Nick Hackworth

Rachel Whiteread, Haunch of Venison

Essays & Reviews Evening Standard

Though she came to prominence at the same historical moment as Damien Hirst, Gary Hume and the other “Young British Artists”, Rachel Whiteread, now 39, has always been somewhat different, making quieter work, unconcerned with shock or popular culture. Since 1990 she has been making casts, usually in plaster or resin, of the negative spaces formed by domestic objects and buildings.

In 1993 she won the Turner Prize for House, her concrete cast of the entire interior of a derelict and condemned council house in east London, an elegy, she claimed, for the failed project of post-war social housing. The exterior walls were pulled down to reveal the massive block of concrete inside that bore the “negative” imprint of the shape and fixtures of the rooms. A furore arose when the local council pulled it down, despite the protestations of a multitude of art-lovers. Last year Whiteread again entered the public consciousness, though in gentler circumstances, with Monument, her piece for the fourth plinth in Trafalgar Square, a translucent cast of the plinth that some likened to a large Fox’s Glacier Mint.

One large new work, along with two well-known older pieces, are on show at the inaugural exhibition in the new central London gallery, Haunch of Venison. The new piece, Untitled (Domestic), is a cast of the fire escape staircases of Haunch of Venison’s premises. Made from white plaster and more than seven metres high and six metres in length, it fills the gallery’s largest room. Through the combination of its minimalist aesthetic with its domestic subject matter, Whiteread’s work has always resonated with both abstract and more human meaning. Here, although the fire escapes are modern additions, the work conjures up the rich past of a building that was once home to Nelson, who recuperated there after losing an arm in the Battle of Santa Cruz.

Also on display are two seminal works that were formerly part of Saatchi’s collection and featured in the Sensation show at the Royal Academy.
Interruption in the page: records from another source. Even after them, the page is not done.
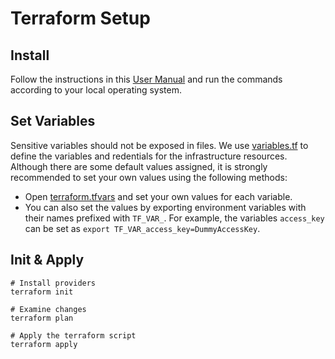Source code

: # Terraform Setup

## Install

Follow the instructions in this [User Manual](https://learn.hashicorp.com/tutorials/terraform/install-cli?in=terraform/aws-get-started) and run the commands according to your local operating system.

## Set Variables

Sensitive variables should not be exposed in files. We use [variables.tf](variables.tf) to define the variables and redentials for the infrastructure resources. Although there are some default values assigned, it is strongly recommended to set your own values using the following methods:

- Open [terraform.tfvars](terraform.tfvars) and set your own values for each variable.
- You can also set the values by exporting environment variables with their names prefixed with `TF_VAR_`. For example, the variables `access_key` can be set as `export TF_VAR_access_key=DummyAccessKey`.

## Init & Apply

```
# Install providers
terraform init

# Examine changes
terraform plan

# Apply the terraform script
terraform apply
```

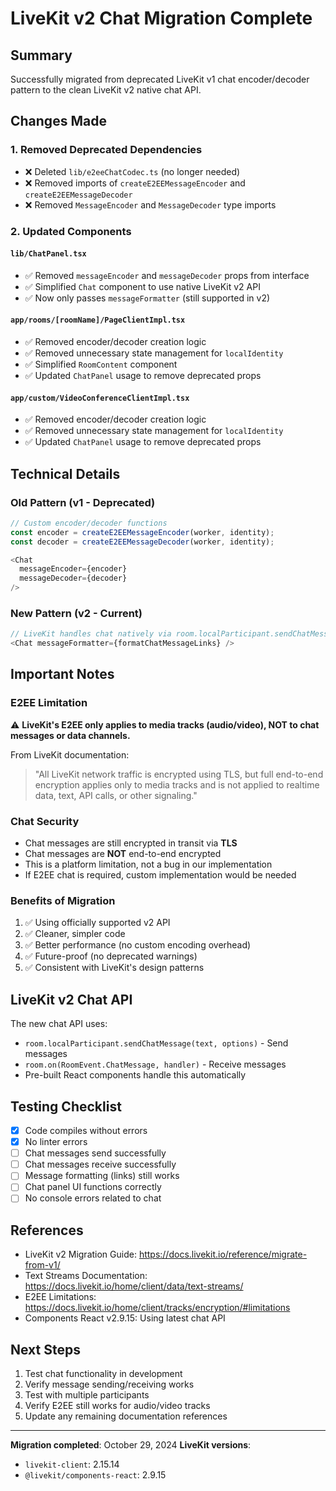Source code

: # LiveKit v2 Chat Migration Complete

## Summary

Successfully migrated from deprecated LiveKit v1 chat encoder/decoder pattern to the clean LiveKit v2 native chat API.

## Changes Made

### 1. Removed Deprecated Dependencies
- ❌ Deleted `lib/e2eeChatCodec.ts` (no longer needed)
- ❌ Removed imports of `createE2EEMessageEncoder` and `createE2EEMessageDecoder`
- ❌ Removed `MessageEncoder` and `MessageDecoder` type imports

### 2. Updated Components

#### `lib/ChatPanel.tsx`
- ✅ Removed `messageEncoder` and `messageDecoder` props from interface
- ✅ Simplified `Chat` component to use native LiveKit v2 API
- ✅ Now only passes `messageFormatter` (still supported in v2)

#### `app/rooms/[roomName]/PageClientImpl.tsx`
- ✅ Removed encoder/decoder creation logic
- ✅ Removed unnecessary state management for `localIdentity`
- ✅ Simplified `RoomContent` component
- ✅ Updated `ChatPanel` usage to remove deprecated props

#### `app/custom/VideoConferenceClientImpl.tsx`
- ✅ Removed encoder/decoder creation logic
- ✅ Removed unnecessary state management for `localIdentity`
- ✅ Updated `ChatPanel` usage to remove deprecated props

## Technical Details

### Old Pattern (v1 - Deprecated)
```typescript
// Custom encoder/decoder functions
const encoder = createE2EEMessageEncoder(worker, identity);
const decoder = createE2EEMessageDecoder(worker, identity);

<Chat
  messageEncoder={encoder}
  messageDecoder={decoder}
/>
```

### New Pattern (v2 - Current)
```typescript
// LiveKit handles chat natively via room.localParticipant.sendChatMessage()
<Chat messageFormatter={formatChatMessageLinks} />
```

## Important Notes

### E2EE Limitation
⚠️ **LiveKit's E2EE only applies to media tracks (audio/video), NOT to chat messages or data channels.**

From LiveKit documentation:
> "All LiveKit network traffic is encrypted using TLS, but full end-to-end encryption applies only to media tracks and is not applied to realtime data, text, API calls, or other signaling."

### Chat Security
- Chat messages are still encrypted in transit via **TLS**
- Chat messages are **NOT** end-to-end encrypted
- This is a platform limitation, not a bug in our implementation
- If E2EE chat is required, custom implementation would be needed

### Benefits of Migration
1. ✅ Using officially supported v2 API
2. ✅ Cleaner, simpler code
3. ✅ Better performance (no custom encoding overhead)
4. ✅ Future-proof (no deprecated warnings)
5. ✅ Consistent with LiveKit's design patterns

## LiveKit v2 Chat API

The new chat API uses:
- `room.localParticipant.sendChatMessage(text, options)` - Send messages
- `room.on(RoomEvent.ChatMessage, handler)` - Receive messages
- Pre-built React components handle this automatically

## Testing Checklist

- [x] Code compiles without errors
- [x] No linter errors
- [ ] Chat messages send successfully
- [ ] Chat messages receive successfully
- [ ] Message formatting (links) still works
- [ ] Chat panel UI functions correctly
- [ ] No console errors related to chat

## References

- LiveKit v2 Migration Guide: https://docs.livekit.io/reference/migrate-from-v1/
- Text Streams Documentation: https://docs.livekit.io/home/client/data/text-streams/
- E2EE Limitations: https://docs.livekit.io/home/client/tracks/encryption/#limitations
- Components React v2.9.15: Using latest chat API

## Next Steps

1. Test chat functionality in development
2. Verify message sending/receiving works
3. Test with multiple participants
4. Verify E2EE still works for audio/video tracks
5. Update any remaining documentation references

---

**Migration completed**: October 29, 2024
**LiveKit versions**: 
- `livekit-client`: 2.15.14
- `@livekit/components-react`: 2.9.15

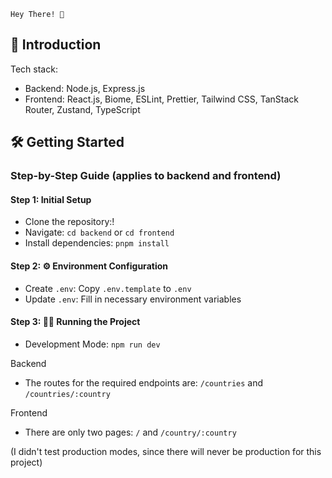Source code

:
 ``` code
Hey There! 🙌 
```

## 🌟 Introduction

Tech stack:

- Backend: Node.js, Express.js
- Frontend: React.js, Biome, ESLint, Prettier, Tailwind CSS, TanStack Router, Zustand, TypeScript

## 🛠️ Getting Started

### Step-by-Step Guide (applies to backend and frontend)

#### Step 1: Initial Setup

- Clone the repository:!
- Navigate: `cd backend` or `cd frontend`
- Install dependencies: `pnpm install`

#### Step 2: ⚙️ Environment Configuration

- Create `.env`: Copy `.env.template` to `.env`
- Update `.env`: Fill in necessary environment variables

#### Step 3: 🏃‍♂️ Running the Project

- Development Mode: `npm run dev`

Backend
- The routes for the required endpoints are: `/countries` and `/countries/:country`

Frontend
- There are only two pages: `/` and `/country/:country`

(I didn't test production modes, since there will never be production for this project)



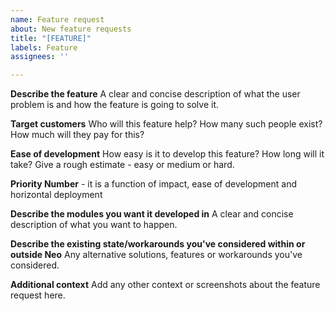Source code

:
```yaml
---
name: Feature request
about: New feature requests
title: "[FEATURE]"
labels: Feature
assignees: ''

---
```


**Describe the feature**
A clear and concise description of what the user problem is and how the feature is going to solve it. 

**Target customers**
Who will this feature help? How many such people exist? How much will they pay for this?

**Ease of development**
How easy is it to develop this feature? How long will it take? Give a rough estimate - easy or medium or hard.

**Priority Number**
<Insert Priority Number> - it is a function of impact, ease of development and horizontal deployment

**Describe the modules you want it developed in**
A clear and concise description of what you want to happen.

**Describe the existing state/workarounds you've considered within or outside Neo**
Any alternative solutions, features or workarounds you've considered.

**Additional context**
Add any other context or screenshots about the feature request here.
Untitled (One Hundred Spaces) consists of 100 green, amber and yellow translucent resin casts of the spaces under different chairs. Particularly effective when bathed in natural light, it creates beauty from domestic nothingness. Similarly, Untitled (Orange Bath), an orange rubber cast of the space underneath an iron bathtub, effortlessly succeeds in dignifying the domestic.

Until 21 December. Information: 020 7495 5050.